» **WORK REQUIRED**
Please filter the entries and return only the lines that include "same".

*** GIVEN INFORMATION Section Begins ***

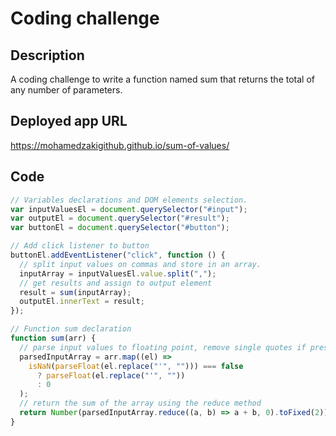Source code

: # Coding challenge

## Description

A coding challenge to write a function named sum that returns the total of any number of parameters.

## Deployed app URL

https://mohamedzakigithub.github.io/sum-of-values/

## Code

```javascript
// Variables declarations and DOM elements selection.
var inputValuesEl = document.querySelector("#input");
var outputEl = document.querySelector("#result");
var buttonEl = document.querySelector("#button");

// Add click listener to button
buttonEl.addEventListener("click", function () {
  // split input values on commas and store in an array.
  inputArray = inputValuesEl.value.split(",");
  // get results and assign to output element
  result = sum(inputArray);
  outputEl.innerText = result;
});

// Function sum declaration
function sum(arr) {
  // parse input values to floating point, remove single quotes if present and check if value is a number
  parsedInputArray = arr.map((el) =>
    isNaN(parseFloat(el.replace("'", ""))) === false
      ? parseFloat(el.replace("'", ""))
      : 0
  );
  // return the sum of the array using the reduce method
  return Number(parsedInputArray.reduce((a, b) => a + b, 0).toFixed(2));
}
```
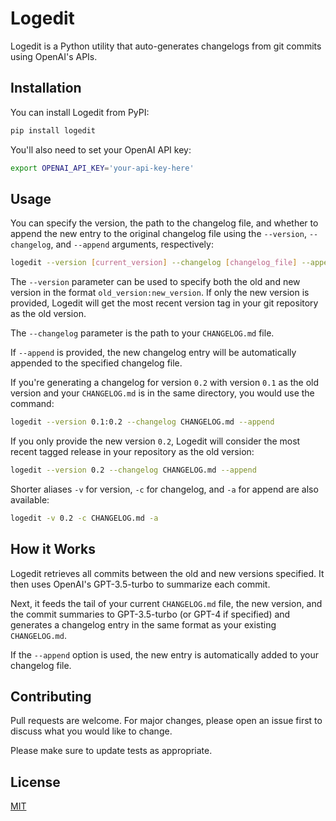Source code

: # Logedit

Logedit is a Python utility that auto-generates changelogs from git commits using OpenAI's APIs.

## Installation

You can install Logedit from PyPI:

```bash
pip install logedit
```

You'll also need to set your OpenAI API key:

```bash
export OPENAI_API_KEY='your-api-key-here'
```

## Usage

You can specify the version, the path to the changelog file, and whether to append the new entry to the original changelog file using the `--version`, `--changelog`, and `--append` arguments, respectively:

```bash
logedit --version [current_version] --changelog [changelog_file] --append
```

The `--version` parameter can be used to specify both the old and new version in the format `old_version:new_version`. If only the new version is provided, Logedit will get the most recent version tag in your git repository as the old version.

The `--changelog` parameter is the path to your `CHANGELOG.md` file.

If `--append` is provided, the new changelog entry will be automatically appended to the specified changelog file.

If you're generating a changelog for version `0.2` with version `0.1` as the old version and your `CHANGELOG.md` is in the same directory, you would use the command:

```bash
logedit --version 0.1:0.2 --changelog CHANGELOG.md --append
```

If you only provide the new version `0.2`, Logedit will consider the most recent tagged release in your repository as the old version:

```bash
logedit --version 0.2 --changelog CHANGELOG.md --append
```

Shorter aliases `-v` for version, `-c` for changelog, and `-a` for append are also available:

```bash
logedit -v 0.2 -c CHANGELOG.md -a
```

## How it Works

Logedit retrieves all commits between the old and new versions specified. It then uses OpenAI's GPT-3.5-turbo to summarize each commit. 

Next, it feeds the tail of your current `CHANGELOG.md` file, the new version, and the commit summaries to GPT-3.5-turbo (or GPT-4 if specified) and generates a changelog entry in the same format as your existing `CHANGELOG.md`.

If the `--append` option is used, the new entry is automatically added to your changelog file.

## Contributing

Pull requests are welcome. For major changes, please open an issue first to discuss what you would like to change.

Please make sure to update tests as appropriate.

## License

[MIT](https://choosealicense.com/licenses/mit/)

*** GIVEN INFORMATION Section Ends ***

» **THE COMPLETED TASK**
If you're generating a changelog for version `0.2` with version `0.1` as the old version and your `CHANGELOG.md` is in the same directory, you would use the command:
Next, it feeds the tail of your current `CHANGELOG.md` file, the new version, and the commit summaries to GPT-3.5-turbo (or GPT-4 if specified) and generates a changelog entry in the same format as your existing `CHANGELOG.md`.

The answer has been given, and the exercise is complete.